### About this task
Retype only the lines below from the one with "# TF_ImageClassifier_webcam_train3" to the one with "Para fazer a", inclusive, skipping every image.

### Listed records
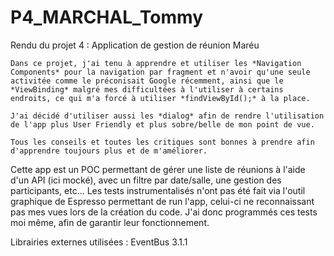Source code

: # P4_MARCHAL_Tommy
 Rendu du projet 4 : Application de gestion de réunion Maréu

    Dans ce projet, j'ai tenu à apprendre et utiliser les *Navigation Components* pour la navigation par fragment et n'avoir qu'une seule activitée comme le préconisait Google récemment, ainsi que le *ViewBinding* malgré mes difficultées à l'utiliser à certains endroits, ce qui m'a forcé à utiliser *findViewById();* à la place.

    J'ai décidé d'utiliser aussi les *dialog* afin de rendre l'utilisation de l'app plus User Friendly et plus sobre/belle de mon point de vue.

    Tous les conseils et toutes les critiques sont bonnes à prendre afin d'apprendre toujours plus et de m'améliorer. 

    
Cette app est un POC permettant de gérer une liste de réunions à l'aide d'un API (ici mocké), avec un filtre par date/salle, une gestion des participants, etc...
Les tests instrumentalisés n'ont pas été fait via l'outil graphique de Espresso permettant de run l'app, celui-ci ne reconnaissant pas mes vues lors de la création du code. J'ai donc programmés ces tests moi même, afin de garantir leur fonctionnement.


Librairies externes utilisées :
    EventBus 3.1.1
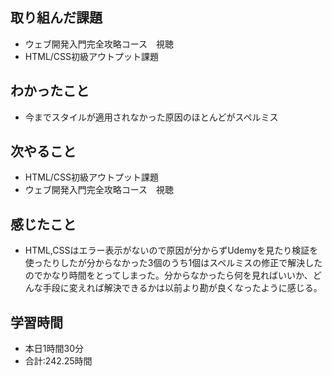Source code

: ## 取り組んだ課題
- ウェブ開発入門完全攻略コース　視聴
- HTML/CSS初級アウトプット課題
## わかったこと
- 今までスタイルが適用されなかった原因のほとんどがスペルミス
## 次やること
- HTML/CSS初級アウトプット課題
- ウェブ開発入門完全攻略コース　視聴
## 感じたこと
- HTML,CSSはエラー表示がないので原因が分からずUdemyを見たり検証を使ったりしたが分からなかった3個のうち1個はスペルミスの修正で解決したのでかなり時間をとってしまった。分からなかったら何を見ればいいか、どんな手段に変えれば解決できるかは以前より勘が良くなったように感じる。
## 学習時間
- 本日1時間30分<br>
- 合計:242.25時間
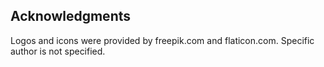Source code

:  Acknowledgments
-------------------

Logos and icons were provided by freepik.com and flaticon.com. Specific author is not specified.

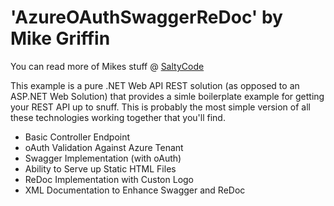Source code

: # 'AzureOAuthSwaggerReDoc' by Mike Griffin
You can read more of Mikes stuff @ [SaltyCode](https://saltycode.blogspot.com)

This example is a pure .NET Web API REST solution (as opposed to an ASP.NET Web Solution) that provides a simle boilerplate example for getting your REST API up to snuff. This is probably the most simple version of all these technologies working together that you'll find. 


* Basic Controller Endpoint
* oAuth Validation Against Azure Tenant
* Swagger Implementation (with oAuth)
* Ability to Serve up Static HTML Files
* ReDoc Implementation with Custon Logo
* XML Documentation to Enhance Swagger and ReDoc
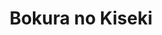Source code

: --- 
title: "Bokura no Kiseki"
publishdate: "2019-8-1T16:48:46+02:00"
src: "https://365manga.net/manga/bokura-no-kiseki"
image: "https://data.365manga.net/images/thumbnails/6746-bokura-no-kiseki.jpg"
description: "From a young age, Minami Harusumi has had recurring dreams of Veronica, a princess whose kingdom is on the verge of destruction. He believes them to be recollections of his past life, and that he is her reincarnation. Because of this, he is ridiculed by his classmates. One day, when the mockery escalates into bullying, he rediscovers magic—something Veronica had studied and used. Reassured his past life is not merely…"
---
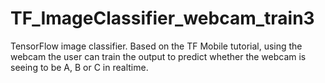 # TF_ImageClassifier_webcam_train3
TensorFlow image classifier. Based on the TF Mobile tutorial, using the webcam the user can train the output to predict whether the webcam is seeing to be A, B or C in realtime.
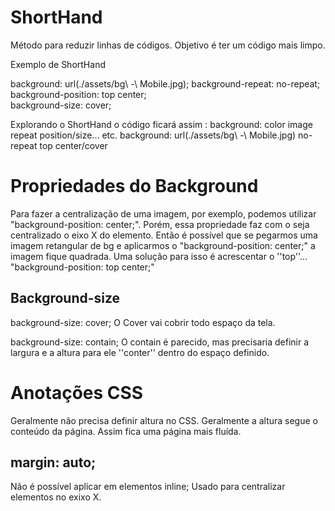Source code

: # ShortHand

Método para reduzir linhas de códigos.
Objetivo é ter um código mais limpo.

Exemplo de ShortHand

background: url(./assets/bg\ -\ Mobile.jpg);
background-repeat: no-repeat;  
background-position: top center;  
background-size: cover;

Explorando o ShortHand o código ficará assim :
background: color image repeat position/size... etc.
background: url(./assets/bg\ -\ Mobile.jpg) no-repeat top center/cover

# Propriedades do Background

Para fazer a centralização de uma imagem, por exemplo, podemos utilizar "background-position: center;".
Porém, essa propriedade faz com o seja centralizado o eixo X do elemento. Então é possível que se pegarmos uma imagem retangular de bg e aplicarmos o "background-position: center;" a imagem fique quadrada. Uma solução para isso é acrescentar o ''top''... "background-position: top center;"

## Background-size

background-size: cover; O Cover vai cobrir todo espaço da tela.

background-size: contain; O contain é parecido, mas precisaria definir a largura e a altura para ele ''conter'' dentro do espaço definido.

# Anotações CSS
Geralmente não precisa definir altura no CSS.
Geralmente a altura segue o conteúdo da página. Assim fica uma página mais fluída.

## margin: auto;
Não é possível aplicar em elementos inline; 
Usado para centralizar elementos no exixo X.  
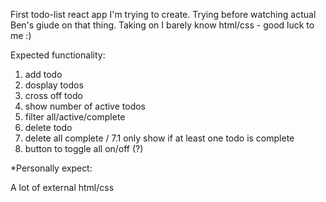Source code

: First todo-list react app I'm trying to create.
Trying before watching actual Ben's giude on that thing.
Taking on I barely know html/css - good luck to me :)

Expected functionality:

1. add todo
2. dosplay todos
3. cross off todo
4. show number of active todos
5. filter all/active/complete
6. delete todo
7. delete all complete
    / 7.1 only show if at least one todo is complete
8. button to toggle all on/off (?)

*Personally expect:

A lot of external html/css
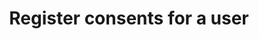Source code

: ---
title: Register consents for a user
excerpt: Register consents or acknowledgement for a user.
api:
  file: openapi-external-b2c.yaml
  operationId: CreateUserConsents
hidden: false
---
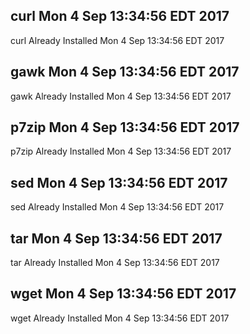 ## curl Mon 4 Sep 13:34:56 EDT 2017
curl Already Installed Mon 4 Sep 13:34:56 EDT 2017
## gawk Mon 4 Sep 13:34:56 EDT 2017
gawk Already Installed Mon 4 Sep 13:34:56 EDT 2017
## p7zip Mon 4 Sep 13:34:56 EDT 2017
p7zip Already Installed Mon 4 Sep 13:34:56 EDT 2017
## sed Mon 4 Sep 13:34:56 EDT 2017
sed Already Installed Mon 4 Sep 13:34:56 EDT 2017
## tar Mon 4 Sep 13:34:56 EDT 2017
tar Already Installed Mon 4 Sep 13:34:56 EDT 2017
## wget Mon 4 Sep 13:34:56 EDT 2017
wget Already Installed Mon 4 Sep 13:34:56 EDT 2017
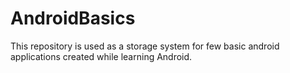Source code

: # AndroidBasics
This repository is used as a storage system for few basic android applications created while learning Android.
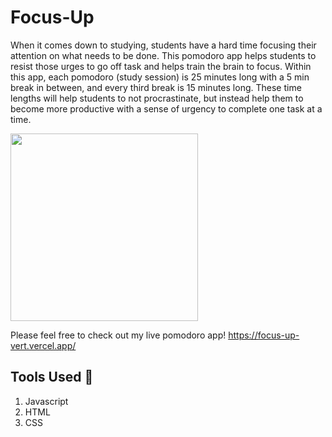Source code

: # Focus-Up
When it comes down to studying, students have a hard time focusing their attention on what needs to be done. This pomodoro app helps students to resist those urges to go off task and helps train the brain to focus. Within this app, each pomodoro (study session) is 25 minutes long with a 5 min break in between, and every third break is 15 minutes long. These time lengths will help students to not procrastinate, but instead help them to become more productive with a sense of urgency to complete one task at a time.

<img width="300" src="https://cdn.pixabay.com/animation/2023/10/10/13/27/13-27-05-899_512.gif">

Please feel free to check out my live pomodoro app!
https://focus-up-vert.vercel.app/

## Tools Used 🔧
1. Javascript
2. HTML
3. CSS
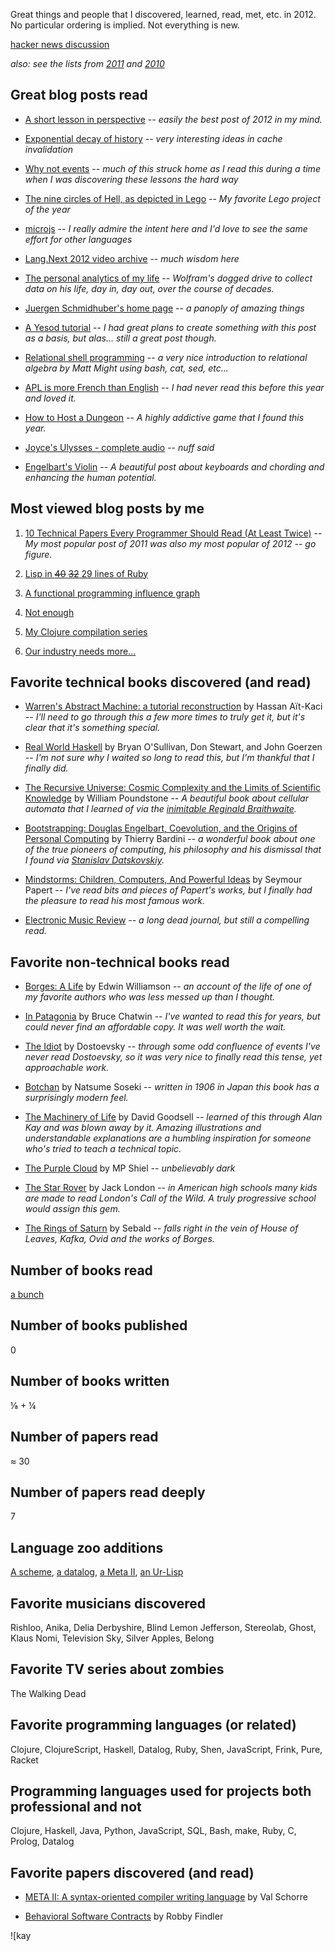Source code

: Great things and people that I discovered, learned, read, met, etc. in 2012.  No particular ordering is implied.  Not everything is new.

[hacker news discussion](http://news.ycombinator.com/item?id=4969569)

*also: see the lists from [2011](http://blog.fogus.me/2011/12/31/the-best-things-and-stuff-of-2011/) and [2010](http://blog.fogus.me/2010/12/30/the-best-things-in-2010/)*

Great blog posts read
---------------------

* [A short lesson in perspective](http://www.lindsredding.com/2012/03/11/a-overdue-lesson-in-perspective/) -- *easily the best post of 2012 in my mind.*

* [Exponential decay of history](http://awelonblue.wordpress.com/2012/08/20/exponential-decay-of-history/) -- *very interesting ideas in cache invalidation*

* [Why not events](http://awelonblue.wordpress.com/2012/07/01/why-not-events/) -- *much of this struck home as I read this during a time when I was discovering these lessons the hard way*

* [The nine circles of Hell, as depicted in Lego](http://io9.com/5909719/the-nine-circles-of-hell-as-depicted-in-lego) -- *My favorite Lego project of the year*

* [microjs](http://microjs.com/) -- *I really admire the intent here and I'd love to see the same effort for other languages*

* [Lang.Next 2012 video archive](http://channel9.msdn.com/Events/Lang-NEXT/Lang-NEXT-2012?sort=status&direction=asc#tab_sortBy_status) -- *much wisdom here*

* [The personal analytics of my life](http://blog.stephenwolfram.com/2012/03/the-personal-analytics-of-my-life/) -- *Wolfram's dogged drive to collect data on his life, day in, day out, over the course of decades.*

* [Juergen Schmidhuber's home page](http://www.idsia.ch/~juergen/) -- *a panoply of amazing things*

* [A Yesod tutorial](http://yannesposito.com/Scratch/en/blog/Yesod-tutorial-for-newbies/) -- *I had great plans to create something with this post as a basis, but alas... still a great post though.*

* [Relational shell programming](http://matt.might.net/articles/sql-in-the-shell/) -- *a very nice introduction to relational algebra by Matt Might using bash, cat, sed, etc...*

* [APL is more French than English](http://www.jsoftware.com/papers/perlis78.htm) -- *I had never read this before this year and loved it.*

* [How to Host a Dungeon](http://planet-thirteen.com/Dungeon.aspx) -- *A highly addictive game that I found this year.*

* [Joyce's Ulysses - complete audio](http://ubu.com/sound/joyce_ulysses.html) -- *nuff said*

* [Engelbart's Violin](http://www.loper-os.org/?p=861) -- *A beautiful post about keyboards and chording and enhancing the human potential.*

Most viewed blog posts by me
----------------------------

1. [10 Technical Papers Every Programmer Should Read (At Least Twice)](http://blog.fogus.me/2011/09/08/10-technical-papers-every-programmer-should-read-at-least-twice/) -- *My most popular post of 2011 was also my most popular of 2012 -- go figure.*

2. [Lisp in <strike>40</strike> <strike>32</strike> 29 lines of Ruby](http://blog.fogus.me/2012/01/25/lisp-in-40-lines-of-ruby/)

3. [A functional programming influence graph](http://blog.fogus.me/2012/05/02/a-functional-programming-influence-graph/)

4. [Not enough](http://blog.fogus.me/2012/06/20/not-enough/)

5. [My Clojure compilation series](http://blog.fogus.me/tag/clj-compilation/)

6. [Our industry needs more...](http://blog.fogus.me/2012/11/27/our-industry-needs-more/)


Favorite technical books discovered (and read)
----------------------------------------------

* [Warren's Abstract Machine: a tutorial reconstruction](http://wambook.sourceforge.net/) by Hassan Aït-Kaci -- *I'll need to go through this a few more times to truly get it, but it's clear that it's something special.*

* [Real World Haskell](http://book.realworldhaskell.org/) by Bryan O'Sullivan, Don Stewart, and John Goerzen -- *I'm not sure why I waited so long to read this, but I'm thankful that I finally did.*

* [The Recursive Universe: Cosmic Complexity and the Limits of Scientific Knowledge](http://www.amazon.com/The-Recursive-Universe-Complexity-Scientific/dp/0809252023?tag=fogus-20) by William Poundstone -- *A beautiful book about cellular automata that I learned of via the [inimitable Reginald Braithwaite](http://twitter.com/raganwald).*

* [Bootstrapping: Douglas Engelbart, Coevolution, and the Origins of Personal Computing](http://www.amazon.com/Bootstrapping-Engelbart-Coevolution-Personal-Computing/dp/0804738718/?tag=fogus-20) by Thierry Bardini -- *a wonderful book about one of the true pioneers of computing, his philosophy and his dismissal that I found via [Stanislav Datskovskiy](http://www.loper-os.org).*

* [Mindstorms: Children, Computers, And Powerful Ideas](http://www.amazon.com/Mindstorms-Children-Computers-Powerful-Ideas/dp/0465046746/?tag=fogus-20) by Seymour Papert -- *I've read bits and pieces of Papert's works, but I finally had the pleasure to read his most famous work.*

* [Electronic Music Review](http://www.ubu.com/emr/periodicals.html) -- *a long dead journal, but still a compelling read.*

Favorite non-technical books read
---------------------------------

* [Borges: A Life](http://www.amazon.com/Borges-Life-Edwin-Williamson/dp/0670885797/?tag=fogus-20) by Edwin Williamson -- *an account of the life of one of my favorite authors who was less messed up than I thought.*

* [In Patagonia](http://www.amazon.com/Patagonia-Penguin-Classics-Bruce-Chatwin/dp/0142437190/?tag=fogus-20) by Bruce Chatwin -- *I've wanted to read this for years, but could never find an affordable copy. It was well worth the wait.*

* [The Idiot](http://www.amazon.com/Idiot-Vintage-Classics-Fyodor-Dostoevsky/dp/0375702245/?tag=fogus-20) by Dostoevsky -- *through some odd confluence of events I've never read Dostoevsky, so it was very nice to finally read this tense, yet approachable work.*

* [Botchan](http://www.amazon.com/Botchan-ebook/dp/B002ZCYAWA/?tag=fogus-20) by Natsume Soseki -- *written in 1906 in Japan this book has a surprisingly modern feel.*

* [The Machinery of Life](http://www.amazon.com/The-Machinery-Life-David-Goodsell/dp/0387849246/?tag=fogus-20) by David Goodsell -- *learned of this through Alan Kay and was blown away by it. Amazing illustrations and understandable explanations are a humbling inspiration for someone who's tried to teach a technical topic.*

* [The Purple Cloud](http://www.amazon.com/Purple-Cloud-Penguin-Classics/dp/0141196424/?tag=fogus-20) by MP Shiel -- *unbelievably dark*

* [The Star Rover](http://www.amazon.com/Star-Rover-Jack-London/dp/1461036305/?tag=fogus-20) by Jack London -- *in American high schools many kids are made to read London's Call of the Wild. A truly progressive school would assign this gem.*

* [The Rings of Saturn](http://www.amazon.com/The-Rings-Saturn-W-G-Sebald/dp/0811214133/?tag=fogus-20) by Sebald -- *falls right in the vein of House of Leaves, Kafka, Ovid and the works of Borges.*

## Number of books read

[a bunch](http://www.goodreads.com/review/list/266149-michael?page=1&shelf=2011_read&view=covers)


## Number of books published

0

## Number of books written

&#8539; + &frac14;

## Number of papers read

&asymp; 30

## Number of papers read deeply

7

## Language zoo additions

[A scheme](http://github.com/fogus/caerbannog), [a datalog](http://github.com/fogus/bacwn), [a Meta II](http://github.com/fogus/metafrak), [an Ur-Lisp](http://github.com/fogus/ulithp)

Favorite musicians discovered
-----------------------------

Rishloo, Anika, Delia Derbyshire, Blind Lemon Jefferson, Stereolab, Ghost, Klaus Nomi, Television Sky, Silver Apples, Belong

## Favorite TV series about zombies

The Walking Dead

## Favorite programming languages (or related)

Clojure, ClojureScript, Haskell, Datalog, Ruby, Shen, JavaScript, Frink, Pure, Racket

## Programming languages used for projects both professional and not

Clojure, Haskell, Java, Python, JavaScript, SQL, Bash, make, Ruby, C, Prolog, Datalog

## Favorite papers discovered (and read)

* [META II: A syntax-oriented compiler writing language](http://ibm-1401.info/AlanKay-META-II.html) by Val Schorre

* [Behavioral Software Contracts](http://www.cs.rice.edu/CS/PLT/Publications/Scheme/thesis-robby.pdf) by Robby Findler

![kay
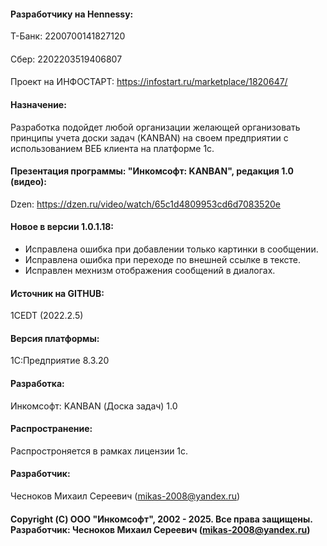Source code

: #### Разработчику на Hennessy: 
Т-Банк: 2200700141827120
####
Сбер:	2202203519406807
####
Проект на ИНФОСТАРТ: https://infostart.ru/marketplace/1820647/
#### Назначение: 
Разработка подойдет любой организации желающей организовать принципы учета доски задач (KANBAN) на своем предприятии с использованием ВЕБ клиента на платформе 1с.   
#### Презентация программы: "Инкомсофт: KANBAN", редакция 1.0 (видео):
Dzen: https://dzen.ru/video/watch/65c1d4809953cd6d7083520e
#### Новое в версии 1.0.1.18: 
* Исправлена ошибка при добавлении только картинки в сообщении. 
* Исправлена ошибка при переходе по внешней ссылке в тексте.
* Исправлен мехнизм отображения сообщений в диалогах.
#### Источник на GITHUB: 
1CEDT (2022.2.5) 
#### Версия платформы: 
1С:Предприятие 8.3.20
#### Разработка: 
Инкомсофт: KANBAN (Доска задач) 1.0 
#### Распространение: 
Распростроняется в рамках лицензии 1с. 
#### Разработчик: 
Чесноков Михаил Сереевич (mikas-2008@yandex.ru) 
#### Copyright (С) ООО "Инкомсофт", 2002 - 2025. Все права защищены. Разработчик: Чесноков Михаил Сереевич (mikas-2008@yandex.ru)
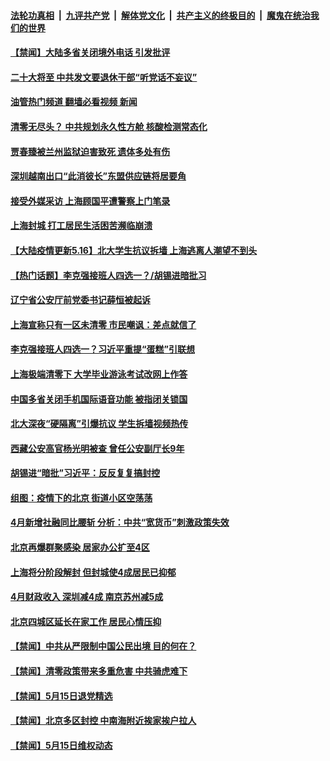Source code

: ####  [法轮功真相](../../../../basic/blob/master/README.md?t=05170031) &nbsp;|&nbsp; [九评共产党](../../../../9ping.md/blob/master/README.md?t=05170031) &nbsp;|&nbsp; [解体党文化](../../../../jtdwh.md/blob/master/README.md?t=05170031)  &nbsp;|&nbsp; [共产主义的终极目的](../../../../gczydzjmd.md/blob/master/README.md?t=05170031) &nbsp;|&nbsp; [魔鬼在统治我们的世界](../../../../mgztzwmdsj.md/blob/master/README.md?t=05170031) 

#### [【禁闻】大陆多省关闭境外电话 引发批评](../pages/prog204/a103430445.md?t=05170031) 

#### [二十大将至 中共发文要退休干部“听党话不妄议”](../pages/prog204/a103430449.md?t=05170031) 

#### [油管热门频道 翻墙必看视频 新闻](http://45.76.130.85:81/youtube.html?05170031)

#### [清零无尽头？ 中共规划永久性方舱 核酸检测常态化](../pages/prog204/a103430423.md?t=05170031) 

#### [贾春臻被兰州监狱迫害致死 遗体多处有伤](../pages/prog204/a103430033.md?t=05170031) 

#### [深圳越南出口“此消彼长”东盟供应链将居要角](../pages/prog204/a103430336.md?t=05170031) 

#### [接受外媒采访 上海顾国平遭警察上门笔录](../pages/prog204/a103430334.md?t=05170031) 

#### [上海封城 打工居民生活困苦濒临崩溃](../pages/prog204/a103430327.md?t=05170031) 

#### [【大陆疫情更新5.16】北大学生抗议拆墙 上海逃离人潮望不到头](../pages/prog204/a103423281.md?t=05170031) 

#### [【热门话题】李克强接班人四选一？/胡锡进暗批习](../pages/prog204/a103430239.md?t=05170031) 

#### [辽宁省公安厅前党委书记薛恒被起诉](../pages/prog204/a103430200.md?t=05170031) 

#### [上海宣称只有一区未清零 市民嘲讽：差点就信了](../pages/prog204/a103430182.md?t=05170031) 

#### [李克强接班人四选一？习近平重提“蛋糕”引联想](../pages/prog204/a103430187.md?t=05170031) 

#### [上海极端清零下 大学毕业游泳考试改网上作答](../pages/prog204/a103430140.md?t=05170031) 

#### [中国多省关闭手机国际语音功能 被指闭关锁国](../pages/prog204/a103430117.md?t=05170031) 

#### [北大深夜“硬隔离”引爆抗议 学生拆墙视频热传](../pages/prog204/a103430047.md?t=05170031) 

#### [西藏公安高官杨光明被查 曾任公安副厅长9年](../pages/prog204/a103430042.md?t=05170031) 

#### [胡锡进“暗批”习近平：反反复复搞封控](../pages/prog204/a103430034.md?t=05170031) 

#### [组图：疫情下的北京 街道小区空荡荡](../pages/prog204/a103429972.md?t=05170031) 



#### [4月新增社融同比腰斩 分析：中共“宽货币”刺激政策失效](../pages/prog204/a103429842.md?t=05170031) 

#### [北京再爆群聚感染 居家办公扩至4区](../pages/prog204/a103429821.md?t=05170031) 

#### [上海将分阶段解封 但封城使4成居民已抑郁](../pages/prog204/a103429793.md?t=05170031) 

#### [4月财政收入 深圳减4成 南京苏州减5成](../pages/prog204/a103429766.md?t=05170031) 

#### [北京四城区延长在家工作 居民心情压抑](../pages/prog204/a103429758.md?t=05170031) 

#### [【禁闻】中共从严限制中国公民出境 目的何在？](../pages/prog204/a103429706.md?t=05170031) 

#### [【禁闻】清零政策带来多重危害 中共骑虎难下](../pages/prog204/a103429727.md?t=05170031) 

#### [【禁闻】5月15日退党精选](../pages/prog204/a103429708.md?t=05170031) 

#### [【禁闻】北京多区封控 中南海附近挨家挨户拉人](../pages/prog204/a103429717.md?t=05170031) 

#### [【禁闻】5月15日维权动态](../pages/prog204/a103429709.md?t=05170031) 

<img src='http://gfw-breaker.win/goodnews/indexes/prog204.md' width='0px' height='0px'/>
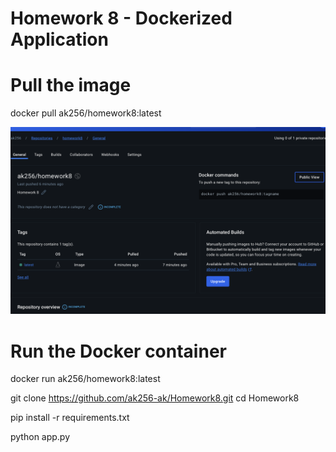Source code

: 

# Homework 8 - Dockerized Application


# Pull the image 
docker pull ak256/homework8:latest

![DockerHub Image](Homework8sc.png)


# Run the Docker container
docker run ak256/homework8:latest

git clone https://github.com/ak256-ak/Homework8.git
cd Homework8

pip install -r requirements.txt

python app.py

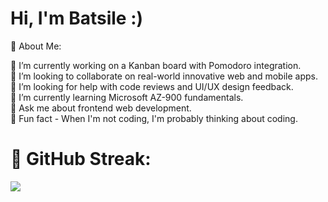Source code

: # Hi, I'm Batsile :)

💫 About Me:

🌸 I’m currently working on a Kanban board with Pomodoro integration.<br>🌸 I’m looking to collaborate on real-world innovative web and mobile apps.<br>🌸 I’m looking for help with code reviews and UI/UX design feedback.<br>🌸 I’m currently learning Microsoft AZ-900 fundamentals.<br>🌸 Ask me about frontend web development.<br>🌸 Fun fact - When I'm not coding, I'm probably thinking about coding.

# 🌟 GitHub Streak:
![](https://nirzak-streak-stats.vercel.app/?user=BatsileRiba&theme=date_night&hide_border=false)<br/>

### Answer to the problem
 # TF_ImageClassifier_webcam_train3
TensorFlow image classifier. Based on the TF Mobile tutorial, using the webcam the user can train the output to predict whether the webcam is seeing to be A, B or C in realtime.
Source code

: # ShortHand

Método para reduzir linhas de códigos.
Objetivo é ter um código mais limpo.

Exemplo de ShortHand

background: url(./assets/bg\ -\ Mobile.jpg);
background-repeat: no-repeat;  
background-position: top center;  
background-size: cover;

Explorando o ShortHand o código ficará assim :
background: color image repeat position/size... etc.
background: url(./assets/bg\ -\ Mobile.jpg) no-repeat top center/cover

# Propriedades do Background

Para fazer a centralização de uma imagem, por exemplo, podemos utilizar "background-position: center;".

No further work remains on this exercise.